::: STUDY MATERIAL

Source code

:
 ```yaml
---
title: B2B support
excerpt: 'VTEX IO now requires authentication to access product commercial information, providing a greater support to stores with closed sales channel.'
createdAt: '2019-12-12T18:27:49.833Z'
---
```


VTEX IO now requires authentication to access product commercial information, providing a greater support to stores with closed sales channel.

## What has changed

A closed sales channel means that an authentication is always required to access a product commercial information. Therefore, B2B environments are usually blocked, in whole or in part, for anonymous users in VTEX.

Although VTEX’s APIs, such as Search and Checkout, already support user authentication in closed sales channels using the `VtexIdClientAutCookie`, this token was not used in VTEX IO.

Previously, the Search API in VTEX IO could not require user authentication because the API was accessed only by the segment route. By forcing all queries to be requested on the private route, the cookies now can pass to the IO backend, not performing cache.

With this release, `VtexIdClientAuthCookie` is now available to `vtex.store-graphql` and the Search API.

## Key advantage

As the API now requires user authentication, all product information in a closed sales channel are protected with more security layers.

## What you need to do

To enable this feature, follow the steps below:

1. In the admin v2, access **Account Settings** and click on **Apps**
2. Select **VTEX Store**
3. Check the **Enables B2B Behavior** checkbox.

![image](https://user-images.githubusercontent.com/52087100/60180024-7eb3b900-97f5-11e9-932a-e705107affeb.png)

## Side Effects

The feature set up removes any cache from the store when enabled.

::::::

*WHAT IS REQUIRED:* All lines above from the one with "Previously, the Search" to the one with "To enable this", inclusive, should be copied exactly, and no other lines.

*ANSWER BOX:*
Previously, the Search API in VTEX IO could not require user authentication because the API was accessed only by the segment route. By forcing all queries to be requested on the private route, the cookies now can pass to the IO backend, not performing cache.

With this release, `VtexIdClientAuthCookie` is now available to `vtex.store-graphql` and the Search API.

## Key advantage

As the API now requires user authentication, all product information in a closed sales channel are protected with more security layers.

## What you need to do

To enable this feature, follow the steps below:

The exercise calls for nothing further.